My grandparents were part of a minority of Finns whose first language was Swedish. My mother and her older sister usually spoke Finnish, but they understood their parents’ Swedish, and my grandparents hoped this would help my mother adjust to a new life in Sweden. Still, I think it must have been almost unbearable for them to send their daughter away, not knowing who would care for her and whether they would ever see her again.

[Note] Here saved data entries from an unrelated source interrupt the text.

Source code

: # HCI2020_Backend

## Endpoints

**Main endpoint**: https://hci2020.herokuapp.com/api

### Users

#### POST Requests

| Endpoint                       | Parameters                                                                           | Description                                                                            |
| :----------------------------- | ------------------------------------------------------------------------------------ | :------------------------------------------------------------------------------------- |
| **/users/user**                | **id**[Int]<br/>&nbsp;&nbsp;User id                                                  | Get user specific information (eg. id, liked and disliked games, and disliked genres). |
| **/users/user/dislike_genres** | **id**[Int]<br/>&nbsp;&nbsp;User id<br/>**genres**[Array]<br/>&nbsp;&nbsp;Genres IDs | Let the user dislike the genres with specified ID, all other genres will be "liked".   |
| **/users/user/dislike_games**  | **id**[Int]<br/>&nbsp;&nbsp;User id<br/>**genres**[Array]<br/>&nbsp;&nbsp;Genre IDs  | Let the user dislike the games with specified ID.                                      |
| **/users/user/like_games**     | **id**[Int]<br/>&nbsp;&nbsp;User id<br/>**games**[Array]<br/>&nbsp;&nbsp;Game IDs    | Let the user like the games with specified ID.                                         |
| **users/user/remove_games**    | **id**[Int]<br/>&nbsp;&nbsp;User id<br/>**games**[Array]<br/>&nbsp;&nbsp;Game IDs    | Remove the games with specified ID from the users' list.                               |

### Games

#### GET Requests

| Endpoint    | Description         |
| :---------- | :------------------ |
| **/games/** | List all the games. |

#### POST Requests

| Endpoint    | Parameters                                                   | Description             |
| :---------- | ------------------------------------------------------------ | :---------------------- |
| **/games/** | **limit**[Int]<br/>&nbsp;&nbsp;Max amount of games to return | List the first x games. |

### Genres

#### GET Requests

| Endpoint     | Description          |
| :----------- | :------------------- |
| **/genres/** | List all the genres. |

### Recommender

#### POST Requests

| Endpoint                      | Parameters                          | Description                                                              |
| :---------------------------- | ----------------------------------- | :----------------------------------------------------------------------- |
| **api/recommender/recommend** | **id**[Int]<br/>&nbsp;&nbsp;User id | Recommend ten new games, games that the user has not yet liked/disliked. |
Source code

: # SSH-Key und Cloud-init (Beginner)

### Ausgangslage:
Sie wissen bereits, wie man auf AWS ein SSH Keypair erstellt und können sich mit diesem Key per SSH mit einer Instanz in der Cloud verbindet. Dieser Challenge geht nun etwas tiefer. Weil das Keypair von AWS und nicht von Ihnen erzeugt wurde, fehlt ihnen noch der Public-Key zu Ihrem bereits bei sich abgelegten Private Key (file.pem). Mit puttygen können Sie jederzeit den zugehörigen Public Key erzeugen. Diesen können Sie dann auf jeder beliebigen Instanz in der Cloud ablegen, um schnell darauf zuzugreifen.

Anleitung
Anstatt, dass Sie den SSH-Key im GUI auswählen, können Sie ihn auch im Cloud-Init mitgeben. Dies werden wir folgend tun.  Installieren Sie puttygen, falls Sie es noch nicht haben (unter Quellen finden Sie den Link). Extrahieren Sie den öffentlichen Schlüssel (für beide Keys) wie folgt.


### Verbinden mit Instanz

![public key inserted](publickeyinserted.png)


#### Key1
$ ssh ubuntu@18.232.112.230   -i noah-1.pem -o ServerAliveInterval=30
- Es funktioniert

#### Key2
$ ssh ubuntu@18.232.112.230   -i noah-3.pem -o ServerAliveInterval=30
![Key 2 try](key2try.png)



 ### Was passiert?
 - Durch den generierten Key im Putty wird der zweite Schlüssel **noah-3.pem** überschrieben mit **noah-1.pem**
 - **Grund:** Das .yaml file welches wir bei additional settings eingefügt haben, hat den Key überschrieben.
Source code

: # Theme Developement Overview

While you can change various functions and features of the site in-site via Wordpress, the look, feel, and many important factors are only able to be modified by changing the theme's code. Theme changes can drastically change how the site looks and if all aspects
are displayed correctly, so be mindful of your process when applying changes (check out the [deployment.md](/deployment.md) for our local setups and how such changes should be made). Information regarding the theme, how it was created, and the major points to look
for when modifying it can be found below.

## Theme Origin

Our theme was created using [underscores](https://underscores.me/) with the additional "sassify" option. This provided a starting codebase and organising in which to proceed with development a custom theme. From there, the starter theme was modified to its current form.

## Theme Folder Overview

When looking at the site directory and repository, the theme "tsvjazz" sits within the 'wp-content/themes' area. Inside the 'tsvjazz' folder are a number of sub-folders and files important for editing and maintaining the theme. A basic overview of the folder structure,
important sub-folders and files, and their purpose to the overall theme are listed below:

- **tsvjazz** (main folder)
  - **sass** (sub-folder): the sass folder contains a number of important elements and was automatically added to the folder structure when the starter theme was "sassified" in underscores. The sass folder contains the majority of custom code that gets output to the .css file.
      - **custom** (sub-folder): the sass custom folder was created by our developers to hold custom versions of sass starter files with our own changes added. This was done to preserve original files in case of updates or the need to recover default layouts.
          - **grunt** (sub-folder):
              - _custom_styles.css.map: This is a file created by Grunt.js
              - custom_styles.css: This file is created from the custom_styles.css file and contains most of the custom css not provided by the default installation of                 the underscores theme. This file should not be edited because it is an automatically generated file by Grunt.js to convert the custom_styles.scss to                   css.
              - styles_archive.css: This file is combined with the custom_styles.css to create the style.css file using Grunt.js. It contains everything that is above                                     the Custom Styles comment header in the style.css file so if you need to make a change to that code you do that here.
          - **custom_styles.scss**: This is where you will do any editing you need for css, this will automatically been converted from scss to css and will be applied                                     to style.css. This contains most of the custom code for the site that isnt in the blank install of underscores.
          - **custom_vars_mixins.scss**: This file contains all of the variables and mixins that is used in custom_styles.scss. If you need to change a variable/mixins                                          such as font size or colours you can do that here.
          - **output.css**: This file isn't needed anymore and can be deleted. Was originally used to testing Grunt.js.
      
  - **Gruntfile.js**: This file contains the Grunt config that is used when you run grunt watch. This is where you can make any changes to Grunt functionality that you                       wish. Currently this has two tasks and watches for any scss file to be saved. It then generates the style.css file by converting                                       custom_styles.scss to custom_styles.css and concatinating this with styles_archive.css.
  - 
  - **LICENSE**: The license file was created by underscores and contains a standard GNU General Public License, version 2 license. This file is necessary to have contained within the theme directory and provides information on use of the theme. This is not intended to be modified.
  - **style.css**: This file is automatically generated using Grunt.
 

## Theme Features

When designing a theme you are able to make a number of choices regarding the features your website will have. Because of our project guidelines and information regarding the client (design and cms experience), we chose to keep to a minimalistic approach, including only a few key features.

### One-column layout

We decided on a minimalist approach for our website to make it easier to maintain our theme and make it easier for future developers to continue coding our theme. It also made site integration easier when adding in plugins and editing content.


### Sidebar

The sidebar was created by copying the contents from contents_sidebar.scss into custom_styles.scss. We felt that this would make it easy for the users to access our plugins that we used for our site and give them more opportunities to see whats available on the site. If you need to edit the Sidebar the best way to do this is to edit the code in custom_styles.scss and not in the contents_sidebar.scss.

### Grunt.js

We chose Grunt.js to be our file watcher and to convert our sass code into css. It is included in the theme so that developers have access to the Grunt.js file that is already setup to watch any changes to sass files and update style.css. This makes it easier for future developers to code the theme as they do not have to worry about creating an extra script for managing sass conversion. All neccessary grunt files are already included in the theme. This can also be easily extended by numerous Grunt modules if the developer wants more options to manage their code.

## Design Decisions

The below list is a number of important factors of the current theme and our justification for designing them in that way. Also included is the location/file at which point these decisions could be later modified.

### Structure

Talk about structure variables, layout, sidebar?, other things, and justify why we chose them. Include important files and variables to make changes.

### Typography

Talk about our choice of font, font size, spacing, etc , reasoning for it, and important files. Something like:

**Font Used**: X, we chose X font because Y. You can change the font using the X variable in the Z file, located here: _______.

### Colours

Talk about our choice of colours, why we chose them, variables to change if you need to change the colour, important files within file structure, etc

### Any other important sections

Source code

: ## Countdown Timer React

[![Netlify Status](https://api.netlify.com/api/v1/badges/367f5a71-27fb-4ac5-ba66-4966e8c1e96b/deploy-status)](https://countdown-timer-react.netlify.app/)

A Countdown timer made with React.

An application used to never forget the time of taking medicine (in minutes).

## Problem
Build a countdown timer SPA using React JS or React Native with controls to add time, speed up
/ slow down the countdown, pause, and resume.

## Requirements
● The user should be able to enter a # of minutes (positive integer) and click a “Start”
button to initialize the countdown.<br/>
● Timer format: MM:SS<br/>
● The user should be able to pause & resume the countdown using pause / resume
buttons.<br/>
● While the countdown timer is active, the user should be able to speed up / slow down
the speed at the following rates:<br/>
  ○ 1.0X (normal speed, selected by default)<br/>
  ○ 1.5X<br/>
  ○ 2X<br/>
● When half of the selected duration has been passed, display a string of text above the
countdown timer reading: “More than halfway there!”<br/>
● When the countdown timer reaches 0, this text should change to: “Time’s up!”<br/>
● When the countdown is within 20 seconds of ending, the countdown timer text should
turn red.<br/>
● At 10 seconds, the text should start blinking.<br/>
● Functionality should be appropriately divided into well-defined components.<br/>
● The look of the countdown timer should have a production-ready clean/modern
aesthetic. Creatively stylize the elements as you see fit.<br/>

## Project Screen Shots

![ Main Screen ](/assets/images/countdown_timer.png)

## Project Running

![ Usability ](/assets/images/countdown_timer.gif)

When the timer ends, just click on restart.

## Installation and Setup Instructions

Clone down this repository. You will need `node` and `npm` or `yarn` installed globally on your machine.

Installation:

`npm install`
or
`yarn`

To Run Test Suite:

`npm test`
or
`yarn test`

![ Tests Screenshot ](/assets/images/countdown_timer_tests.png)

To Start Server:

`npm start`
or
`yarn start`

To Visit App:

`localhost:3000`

Here’s a picture of my mother’s passport, though it turned out she didn’t need it. Most refugee children were allowed to enter the country with just an identification tag around their necks.
An Unexpected Outcome
Some historians today argue that separating these Finnish children from their parents was a mistake. Some of the children were treated like servants, and many developed serious attachment disorders. Of course, if the Finns had not managed to drive the Russians out of their country, the historians might feel differently now. They have the luxury of criticizing the venture because the war ended a year later and most Finnish refugee children returned home to their families in a miraculously independent Finland.
Transition to a New Life
My mother’s year in Sweden was a happier one than some children experienced, but she did suffer at first from anxiety and homesickness. She remembers an interminably long train ride and then a new temporary home at a school in Stockholm, where she cried herself to sleep every night. However, her circumstances quickly improved after a young Mr. and Mrs. Lundén and their baby visited the school in response to a plea on the Swedish radio and took her home with them.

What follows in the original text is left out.